**Instructions for the task**.
Which lines have the string "границами"? Copy all of them from the entries below.
Input below:
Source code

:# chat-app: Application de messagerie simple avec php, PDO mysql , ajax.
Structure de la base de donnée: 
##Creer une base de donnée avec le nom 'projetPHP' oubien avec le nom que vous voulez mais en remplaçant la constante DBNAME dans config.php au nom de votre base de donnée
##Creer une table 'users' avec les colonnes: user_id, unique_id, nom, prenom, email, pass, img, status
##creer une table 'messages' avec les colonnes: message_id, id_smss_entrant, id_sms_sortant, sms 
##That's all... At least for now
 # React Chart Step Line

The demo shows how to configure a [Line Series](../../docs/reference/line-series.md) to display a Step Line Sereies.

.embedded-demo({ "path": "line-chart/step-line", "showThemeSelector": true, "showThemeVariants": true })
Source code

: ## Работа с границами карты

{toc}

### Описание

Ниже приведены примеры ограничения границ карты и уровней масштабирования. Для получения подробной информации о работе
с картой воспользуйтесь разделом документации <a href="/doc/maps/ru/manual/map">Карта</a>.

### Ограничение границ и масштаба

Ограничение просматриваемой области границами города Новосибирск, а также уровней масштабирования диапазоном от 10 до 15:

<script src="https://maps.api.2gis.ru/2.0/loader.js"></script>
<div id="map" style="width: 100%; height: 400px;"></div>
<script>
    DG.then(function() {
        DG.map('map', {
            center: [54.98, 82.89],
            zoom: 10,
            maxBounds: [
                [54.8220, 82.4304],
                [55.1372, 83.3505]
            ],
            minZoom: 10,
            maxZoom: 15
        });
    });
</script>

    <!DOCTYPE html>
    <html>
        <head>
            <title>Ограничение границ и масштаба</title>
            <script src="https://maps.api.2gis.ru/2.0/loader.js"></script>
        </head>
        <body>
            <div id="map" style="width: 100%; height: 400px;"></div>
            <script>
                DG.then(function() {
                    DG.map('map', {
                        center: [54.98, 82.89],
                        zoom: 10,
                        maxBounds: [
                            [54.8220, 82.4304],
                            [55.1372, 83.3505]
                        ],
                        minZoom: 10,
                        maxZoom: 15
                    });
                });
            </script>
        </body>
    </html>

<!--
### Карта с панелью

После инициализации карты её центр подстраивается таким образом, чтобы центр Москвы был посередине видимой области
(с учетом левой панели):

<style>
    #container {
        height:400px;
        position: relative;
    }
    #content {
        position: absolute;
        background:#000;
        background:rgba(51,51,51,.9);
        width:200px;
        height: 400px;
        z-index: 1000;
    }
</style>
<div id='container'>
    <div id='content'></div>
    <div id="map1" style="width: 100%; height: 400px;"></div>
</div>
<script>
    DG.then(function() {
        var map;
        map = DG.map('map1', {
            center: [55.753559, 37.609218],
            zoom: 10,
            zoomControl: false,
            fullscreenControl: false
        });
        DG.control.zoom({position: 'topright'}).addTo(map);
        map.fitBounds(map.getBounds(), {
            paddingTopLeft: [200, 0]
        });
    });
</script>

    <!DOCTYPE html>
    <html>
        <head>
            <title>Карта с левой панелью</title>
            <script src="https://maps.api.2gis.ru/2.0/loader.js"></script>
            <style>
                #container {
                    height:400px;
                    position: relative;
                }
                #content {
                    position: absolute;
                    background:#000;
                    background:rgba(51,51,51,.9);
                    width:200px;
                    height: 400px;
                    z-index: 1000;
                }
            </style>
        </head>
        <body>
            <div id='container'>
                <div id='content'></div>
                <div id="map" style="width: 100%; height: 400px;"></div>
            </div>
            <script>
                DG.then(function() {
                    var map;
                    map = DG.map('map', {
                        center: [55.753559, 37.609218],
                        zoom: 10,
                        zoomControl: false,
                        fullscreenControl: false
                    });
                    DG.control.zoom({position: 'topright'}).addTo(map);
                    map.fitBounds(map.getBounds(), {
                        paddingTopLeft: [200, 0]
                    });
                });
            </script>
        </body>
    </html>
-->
End of Input.
**Result**.
: ## Работа с границами карты
Ограничение просматриваемой области границами города Новосибирск, а также уровней масштабирования диапазоном от 10 до 15:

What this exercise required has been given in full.